Because we are self-employed, the cost of our health insurance is a business expense and tax deductible.
How We Are Managing Our Money Mindset
As entrepreneurs, it’s also important to manage our money mindset. It can be easy to fall into a scarcity mindset when you can only rely on yourself to generate the income needed. Here are a few strategies we’ve used to manage our money mindset, reduce pressure, and build our confidence.
Paying Ourselves from Last Year’s Profits
By having a large cash runway, I can do a little mental gymnastics and imagine that I’m covering this year’s expenses from last year’s profits. Then, I can tell myself that all the money I make this year can go toward funding next year’s life.
I don’t know why this mental framework is so helpful for me. But, it is. It takes away so much pressure from generating income.

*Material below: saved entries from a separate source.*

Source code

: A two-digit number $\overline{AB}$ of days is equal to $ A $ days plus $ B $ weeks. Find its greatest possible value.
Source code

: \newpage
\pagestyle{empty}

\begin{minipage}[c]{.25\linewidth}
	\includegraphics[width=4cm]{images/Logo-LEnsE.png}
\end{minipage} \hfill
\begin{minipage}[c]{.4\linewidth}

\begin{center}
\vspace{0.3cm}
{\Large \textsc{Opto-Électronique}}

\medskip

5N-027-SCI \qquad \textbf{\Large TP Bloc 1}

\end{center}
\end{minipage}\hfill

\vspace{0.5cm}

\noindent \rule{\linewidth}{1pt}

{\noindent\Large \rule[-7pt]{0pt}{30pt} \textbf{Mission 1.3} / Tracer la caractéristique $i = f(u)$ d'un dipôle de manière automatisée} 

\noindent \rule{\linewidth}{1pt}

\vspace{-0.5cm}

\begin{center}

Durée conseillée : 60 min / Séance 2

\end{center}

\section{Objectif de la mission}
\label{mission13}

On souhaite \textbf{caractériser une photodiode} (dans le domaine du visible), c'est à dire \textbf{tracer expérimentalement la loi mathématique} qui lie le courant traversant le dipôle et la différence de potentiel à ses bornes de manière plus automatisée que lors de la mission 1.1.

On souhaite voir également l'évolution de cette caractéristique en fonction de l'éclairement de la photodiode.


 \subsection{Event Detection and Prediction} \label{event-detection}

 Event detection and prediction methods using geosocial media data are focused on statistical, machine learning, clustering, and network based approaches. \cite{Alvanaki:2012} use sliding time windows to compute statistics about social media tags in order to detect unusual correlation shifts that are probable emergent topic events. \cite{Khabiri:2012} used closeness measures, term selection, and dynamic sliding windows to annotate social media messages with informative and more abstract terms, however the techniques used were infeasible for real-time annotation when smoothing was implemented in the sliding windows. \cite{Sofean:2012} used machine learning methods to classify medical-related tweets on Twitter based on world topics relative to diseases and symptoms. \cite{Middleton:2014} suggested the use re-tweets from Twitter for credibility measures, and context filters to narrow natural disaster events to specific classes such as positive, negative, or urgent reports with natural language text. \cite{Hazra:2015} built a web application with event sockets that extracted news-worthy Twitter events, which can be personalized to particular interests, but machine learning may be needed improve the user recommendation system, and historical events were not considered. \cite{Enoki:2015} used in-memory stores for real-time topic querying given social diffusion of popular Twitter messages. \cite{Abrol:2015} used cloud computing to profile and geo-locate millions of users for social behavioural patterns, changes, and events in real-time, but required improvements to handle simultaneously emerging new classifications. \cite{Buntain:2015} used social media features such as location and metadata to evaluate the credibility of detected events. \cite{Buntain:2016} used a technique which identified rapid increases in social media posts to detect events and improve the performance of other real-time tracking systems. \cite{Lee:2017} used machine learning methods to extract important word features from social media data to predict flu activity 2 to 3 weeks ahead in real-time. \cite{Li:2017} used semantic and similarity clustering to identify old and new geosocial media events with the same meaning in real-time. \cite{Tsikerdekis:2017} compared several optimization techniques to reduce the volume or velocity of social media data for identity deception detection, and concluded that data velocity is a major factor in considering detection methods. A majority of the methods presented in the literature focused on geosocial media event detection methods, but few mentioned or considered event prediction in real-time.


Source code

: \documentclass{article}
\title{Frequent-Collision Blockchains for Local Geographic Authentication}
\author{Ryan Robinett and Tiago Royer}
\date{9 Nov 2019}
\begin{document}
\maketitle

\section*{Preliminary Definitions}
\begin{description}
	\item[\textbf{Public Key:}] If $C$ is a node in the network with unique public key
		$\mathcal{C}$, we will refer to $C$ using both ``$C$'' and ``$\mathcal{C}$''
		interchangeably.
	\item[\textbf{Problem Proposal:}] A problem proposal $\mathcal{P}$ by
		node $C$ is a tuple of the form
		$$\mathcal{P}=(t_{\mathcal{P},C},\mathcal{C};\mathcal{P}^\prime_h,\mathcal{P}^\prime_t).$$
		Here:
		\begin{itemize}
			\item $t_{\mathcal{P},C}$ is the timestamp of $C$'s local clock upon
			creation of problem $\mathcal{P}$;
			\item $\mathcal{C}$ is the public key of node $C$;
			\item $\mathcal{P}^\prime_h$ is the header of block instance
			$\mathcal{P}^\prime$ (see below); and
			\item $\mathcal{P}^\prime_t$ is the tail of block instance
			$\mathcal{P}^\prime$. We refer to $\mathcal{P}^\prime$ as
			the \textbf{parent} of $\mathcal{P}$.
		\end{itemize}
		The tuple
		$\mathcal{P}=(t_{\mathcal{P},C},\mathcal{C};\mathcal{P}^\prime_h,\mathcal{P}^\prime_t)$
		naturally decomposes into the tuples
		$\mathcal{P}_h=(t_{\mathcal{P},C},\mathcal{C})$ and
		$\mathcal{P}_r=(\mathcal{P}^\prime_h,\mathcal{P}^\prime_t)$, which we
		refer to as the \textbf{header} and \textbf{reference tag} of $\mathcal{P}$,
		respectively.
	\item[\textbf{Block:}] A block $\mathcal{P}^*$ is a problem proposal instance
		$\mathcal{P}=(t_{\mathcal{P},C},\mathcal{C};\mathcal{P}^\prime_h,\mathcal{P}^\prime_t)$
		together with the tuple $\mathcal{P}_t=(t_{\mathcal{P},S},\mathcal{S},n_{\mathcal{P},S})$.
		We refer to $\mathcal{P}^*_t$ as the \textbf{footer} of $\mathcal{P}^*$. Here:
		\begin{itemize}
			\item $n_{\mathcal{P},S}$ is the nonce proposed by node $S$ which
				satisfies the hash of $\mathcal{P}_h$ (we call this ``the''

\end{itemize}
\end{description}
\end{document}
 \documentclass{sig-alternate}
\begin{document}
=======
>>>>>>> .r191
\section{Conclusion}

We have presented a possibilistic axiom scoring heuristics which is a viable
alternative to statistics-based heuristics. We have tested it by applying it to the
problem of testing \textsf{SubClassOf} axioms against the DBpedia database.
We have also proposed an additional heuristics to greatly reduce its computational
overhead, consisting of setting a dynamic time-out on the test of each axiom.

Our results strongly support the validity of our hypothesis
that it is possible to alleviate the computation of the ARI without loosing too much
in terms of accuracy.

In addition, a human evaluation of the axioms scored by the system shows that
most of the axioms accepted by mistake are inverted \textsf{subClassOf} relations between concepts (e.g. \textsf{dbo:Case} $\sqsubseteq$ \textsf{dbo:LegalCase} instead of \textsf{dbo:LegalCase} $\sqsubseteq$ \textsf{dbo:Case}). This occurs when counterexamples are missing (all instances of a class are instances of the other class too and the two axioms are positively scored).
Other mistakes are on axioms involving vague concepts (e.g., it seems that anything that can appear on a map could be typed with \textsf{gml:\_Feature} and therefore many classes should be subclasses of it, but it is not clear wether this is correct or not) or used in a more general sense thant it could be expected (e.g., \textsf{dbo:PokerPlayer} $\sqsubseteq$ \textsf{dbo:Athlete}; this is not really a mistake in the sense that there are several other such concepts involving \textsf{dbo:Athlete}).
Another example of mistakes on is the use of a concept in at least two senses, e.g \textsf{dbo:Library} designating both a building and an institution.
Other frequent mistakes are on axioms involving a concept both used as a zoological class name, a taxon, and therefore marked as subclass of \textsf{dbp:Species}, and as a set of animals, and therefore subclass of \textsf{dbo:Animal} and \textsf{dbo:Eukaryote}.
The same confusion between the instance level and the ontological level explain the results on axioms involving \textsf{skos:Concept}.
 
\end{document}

I know that I don’t actually need it right now. When the pressure is off, I also enjoy working in my business a lot more (and very likely make more money than if I were putting a lot of pressure on myself).
Tracking Our Net Worth
We’ve been tracking our net worth for many years. It’s a helpful visual to see that over time our wealth (and subsequently our freedom) has increased.
I recently took a look at our net worth and compared it to 5 months ago when Corey quit his job. Theoretically, I knew it would be higher. But, seeing the evidence that it continues to grow even when we are down to one income helps to build a lot of confidence.
Creating and Sharing Income Projections
It’s been very helpful to create income projections. This helps me to know how much I expect to make this year. I like to create different scenarios also. On the high side, I make note of what I would make if everything worked out exactly as I wanted it to. On the low side, I project what I’d make if things didn’t go as expected.
I obviously want the higher projection to come to fruition. Creating the lower projection helps take the pressure off. I can look at the low end and ask myself, “Will we be okay if this happened?” The answer is always yes, which builds my confidence.
Having these projections available helps Corey and me to be on the same page. Because he has an understanding of the likely income we’ll generate, he doesn’t need to feel the pressure to find work or start making money immediately.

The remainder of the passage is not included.